> ACTION ITEM: From the line with "NHG Bank < Italian" through the line with "## License Information", inclusive, return each line of the data below exactly and leave the rest out.

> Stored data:
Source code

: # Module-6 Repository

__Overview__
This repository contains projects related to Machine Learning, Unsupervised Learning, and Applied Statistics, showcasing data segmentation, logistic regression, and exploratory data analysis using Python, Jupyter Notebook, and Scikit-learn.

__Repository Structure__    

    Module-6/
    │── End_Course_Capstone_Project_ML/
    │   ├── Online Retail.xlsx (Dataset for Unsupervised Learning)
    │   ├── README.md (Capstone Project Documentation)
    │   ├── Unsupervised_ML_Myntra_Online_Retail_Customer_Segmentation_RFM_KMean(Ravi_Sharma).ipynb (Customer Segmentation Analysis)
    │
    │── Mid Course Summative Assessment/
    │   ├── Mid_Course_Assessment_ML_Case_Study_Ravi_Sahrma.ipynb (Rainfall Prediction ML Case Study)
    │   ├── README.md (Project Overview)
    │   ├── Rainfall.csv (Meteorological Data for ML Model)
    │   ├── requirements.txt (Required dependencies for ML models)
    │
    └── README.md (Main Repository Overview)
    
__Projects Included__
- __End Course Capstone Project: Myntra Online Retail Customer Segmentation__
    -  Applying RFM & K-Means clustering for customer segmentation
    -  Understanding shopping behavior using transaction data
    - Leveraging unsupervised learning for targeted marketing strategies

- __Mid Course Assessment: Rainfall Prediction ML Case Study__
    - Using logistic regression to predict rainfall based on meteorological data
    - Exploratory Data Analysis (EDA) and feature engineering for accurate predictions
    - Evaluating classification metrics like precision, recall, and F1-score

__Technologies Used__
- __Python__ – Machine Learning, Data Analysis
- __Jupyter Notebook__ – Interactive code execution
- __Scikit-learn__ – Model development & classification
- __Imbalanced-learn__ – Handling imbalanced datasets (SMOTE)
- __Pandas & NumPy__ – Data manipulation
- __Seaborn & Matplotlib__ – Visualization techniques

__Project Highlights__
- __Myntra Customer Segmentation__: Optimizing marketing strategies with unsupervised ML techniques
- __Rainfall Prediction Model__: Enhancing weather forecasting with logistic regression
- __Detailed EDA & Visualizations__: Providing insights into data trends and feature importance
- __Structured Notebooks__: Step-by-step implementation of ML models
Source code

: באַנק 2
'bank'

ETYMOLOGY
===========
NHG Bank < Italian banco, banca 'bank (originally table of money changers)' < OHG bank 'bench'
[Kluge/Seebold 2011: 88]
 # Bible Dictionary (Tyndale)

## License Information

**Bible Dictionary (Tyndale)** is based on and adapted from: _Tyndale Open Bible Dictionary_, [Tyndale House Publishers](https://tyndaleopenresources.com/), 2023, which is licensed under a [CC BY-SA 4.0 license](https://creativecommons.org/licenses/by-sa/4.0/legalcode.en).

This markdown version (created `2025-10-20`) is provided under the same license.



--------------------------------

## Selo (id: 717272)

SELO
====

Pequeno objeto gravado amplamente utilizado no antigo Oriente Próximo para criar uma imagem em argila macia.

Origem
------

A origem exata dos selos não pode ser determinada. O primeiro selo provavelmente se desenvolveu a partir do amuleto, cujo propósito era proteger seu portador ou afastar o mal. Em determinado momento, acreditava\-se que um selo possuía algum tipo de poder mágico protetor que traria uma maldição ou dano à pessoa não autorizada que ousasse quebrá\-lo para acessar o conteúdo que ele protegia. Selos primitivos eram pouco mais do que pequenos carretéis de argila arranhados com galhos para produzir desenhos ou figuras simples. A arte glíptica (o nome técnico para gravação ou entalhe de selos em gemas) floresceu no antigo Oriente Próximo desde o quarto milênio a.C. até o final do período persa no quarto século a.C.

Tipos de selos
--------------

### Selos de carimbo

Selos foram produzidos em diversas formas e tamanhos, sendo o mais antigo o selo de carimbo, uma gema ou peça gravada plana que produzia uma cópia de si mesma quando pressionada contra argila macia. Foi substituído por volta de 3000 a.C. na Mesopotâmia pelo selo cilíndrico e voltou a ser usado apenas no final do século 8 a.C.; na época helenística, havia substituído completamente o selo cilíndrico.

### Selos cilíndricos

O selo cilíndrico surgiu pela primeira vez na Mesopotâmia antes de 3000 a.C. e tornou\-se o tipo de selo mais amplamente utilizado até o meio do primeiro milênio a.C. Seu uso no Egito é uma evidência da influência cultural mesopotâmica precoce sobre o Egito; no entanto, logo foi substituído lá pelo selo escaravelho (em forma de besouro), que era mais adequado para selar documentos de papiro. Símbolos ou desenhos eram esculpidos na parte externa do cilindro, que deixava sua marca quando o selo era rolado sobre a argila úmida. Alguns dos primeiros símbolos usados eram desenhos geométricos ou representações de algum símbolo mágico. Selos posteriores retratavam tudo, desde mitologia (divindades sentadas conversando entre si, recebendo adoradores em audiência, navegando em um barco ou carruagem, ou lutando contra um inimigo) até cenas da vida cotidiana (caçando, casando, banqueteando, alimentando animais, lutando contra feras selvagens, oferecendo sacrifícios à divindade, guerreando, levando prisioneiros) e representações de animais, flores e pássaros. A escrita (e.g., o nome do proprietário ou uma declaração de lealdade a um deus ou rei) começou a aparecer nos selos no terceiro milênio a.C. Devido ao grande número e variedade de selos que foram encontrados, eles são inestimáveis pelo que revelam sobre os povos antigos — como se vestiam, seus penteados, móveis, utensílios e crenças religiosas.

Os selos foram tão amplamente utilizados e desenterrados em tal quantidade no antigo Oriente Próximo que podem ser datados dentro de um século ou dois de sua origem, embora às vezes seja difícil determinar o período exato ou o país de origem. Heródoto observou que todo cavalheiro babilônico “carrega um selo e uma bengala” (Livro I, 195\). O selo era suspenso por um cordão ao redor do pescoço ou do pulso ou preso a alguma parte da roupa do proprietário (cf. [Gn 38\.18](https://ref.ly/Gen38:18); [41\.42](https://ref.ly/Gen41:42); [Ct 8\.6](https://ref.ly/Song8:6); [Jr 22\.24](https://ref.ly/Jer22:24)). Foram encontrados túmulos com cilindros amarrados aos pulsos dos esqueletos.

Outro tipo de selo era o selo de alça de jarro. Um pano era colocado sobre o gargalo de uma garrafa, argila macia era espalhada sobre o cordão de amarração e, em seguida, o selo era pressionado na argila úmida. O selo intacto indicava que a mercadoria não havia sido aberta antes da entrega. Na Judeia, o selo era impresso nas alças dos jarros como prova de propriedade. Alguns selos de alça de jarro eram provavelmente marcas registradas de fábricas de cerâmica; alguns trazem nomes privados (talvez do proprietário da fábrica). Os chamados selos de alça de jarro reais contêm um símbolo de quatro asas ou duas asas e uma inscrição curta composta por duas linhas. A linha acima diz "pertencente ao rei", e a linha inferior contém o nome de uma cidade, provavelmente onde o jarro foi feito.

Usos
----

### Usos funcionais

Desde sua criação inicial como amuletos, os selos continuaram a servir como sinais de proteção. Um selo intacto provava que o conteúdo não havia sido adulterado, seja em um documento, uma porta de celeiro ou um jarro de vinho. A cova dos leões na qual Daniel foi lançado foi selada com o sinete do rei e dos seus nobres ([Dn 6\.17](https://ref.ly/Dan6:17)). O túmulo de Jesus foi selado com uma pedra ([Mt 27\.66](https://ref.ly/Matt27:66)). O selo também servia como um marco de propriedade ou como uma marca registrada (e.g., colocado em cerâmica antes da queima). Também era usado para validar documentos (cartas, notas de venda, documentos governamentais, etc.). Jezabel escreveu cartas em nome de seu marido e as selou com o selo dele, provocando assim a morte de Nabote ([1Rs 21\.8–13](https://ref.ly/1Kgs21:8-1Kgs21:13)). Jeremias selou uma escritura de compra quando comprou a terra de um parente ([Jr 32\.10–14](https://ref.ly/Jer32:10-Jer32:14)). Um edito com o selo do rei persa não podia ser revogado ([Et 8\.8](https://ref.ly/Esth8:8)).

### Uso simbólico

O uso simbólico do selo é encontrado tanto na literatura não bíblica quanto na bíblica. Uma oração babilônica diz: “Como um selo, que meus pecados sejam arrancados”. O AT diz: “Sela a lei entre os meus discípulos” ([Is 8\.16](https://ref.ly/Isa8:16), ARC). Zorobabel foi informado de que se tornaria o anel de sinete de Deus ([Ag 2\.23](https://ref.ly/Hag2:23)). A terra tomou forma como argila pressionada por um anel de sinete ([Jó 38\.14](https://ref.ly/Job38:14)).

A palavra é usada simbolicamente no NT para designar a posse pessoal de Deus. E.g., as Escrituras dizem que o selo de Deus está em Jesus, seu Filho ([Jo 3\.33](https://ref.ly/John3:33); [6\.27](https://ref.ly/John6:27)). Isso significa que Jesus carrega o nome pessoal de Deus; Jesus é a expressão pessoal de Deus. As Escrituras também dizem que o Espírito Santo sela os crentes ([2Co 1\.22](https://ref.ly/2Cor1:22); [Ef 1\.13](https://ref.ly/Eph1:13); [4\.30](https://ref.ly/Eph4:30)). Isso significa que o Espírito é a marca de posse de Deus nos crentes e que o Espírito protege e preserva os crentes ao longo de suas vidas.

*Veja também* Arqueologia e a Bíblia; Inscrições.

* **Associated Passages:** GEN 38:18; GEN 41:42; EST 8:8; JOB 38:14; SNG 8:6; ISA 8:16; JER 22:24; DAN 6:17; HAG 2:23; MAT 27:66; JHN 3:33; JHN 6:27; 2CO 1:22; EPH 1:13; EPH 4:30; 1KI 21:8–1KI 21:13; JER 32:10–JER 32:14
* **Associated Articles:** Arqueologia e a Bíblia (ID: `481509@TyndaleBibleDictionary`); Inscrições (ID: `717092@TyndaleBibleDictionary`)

> RESPONSE TO THE TASK:
NHG Bank < Italian banco, banca 'bank (originally table of money changers)' < OHG bank 'bench'
[Kluge/Seebold 2011: 88]
 # Bible Dictionary (Tyndale)

## License Information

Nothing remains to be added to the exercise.